Record extracts Block Start

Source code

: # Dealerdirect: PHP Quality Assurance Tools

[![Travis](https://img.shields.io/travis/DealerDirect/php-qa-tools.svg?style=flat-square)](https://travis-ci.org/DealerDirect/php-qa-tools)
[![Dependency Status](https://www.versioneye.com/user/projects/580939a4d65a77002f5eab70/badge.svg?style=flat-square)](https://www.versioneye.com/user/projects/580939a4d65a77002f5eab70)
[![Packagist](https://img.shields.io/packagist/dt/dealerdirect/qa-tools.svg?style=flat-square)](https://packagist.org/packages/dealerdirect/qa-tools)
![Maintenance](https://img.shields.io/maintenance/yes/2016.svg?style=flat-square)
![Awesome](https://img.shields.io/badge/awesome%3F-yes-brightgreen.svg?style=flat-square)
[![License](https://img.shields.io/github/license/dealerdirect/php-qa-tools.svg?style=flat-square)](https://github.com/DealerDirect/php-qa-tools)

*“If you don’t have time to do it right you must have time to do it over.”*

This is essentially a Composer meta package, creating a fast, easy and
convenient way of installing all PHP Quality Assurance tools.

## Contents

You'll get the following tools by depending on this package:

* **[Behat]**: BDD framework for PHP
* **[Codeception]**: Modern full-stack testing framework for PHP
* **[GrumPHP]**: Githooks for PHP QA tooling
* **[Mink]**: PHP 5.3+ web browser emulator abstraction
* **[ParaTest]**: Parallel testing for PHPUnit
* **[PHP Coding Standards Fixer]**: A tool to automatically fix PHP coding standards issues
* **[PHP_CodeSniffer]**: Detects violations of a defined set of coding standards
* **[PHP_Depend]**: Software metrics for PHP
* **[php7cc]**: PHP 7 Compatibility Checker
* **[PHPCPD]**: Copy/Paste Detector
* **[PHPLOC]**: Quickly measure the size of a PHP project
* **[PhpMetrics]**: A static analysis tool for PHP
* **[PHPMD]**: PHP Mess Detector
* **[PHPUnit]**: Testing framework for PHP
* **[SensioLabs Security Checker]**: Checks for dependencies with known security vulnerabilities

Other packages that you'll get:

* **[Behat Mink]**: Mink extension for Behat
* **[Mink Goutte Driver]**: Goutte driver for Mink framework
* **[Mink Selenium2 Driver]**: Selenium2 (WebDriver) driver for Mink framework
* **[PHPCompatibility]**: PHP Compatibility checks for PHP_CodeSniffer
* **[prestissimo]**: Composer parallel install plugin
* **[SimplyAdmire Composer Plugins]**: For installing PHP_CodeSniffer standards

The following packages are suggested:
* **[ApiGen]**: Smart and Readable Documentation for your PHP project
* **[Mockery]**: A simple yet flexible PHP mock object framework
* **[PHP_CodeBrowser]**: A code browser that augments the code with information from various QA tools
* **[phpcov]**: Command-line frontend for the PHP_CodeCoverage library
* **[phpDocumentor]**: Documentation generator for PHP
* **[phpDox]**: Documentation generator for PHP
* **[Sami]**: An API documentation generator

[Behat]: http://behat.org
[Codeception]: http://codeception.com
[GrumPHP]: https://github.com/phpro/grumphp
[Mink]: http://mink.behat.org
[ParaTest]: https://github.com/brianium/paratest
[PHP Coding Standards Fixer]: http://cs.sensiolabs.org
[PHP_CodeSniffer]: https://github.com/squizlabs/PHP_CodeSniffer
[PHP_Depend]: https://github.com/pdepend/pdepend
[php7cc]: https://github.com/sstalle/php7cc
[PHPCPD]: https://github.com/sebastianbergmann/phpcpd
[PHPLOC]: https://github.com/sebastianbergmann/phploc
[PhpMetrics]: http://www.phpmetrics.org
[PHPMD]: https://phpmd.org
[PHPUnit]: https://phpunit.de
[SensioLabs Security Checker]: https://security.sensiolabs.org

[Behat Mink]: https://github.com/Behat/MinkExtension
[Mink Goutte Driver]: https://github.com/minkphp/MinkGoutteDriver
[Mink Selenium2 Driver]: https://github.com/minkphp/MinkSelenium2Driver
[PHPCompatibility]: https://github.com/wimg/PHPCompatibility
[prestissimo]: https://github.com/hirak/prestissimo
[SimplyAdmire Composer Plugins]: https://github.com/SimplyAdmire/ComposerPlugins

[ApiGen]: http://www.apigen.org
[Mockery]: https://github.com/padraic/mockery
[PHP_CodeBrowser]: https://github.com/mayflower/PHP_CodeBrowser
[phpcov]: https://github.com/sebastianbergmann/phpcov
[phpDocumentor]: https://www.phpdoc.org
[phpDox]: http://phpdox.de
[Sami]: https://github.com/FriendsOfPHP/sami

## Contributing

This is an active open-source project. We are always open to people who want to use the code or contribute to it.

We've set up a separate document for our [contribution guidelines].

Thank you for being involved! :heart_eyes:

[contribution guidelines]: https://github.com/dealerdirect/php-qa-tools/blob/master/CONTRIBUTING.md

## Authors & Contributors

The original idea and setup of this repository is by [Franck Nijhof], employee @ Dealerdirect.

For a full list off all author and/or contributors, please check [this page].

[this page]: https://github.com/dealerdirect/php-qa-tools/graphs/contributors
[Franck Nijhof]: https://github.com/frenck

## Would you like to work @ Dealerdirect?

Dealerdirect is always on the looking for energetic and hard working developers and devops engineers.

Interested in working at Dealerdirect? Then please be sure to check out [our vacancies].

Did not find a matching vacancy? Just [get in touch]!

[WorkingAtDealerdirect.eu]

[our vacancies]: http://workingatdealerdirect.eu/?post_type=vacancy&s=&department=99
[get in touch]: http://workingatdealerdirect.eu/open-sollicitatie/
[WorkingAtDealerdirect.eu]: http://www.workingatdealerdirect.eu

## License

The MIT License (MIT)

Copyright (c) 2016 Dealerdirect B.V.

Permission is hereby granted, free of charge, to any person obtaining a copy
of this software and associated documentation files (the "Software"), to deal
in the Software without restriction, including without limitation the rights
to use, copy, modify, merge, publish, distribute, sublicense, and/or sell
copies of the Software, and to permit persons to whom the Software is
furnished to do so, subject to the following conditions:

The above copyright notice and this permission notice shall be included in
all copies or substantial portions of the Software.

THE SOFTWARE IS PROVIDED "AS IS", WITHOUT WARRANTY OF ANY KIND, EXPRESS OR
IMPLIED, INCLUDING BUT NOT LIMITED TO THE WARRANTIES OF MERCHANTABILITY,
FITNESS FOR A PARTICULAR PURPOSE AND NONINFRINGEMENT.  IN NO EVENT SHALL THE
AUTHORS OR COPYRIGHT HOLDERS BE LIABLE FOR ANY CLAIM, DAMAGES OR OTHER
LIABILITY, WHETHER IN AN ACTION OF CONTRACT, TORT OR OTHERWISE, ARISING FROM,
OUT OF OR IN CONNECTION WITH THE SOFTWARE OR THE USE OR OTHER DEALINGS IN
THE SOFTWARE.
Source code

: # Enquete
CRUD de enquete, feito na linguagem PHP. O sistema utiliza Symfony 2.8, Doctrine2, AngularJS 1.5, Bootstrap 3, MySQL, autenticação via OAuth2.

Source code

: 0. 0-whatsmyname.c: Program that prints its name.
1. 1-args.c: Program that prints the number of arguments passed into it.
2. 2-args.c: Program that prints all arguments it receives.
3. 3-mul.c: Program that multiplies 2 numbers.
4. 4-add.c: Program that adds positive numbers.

Record extracts Block End

What this task involves:
Retype exactly the lines from the start of the entries through the one with "coding standards issues"; include both ends.

Exercise answer:
Source code

: # Dealerdirect: PHP Quality Assurance Tools

[![Travis](https://img.shields.io/travis/DealerDirect/php-qa-tools.svg?style=flat-square)](https://travis-ci.org/DealerDirect/php-qa-tools)
[![Dependency Status](https://www.versioneye.com/user/projects/580939a4d65a77002f5eab70/badge.svg?style=flat-square)](https://www.versioneye.com/user/projects/580939a4d65a77002f5eab70)
[![Packagist](https://img.shields.io/packagist/dt/dealerdirect/qa-tools.svg?style=flat-square)](https://packagist.org/packages/dealerdirect/qa-tools)
![Maintenance](https://img.shields.io/maintenance/yes/2016.svg?style=flat-square)
![Awesome](https://img.shields.io/badge/awesome%3F-yes-brightgreen.svg?style=flat-square)
[![License](https://img.shields.io/github/license/dealerdirect/php-qa-tools.svg?style=flat-square)](https://github.com/DealerDirect/php-qa-tools)

*“If you don’t have time to do it right you must have time to do it over.”*

This is essentially a Composer meta package, creating a fast, easy and
convenient way of installing all PHP Quality Assurance tools.

## Contents

You'll get the following tools by depending on this package:

* **[Behat]**: BDD framework for PHP
* **[Codeception]**: Modern full-stack testing framework for PHP
* **[GrumPHP]**: Githooks for PHP QA tooling
* **[Mink]**: PHP 5.3+ web browser emulator abstraction
* **[ParaTest]**: Parallel testing for PHPUnit
* **[PHP Coding Standards Fixer]**: A tool to automatically fix PHP coding standards issues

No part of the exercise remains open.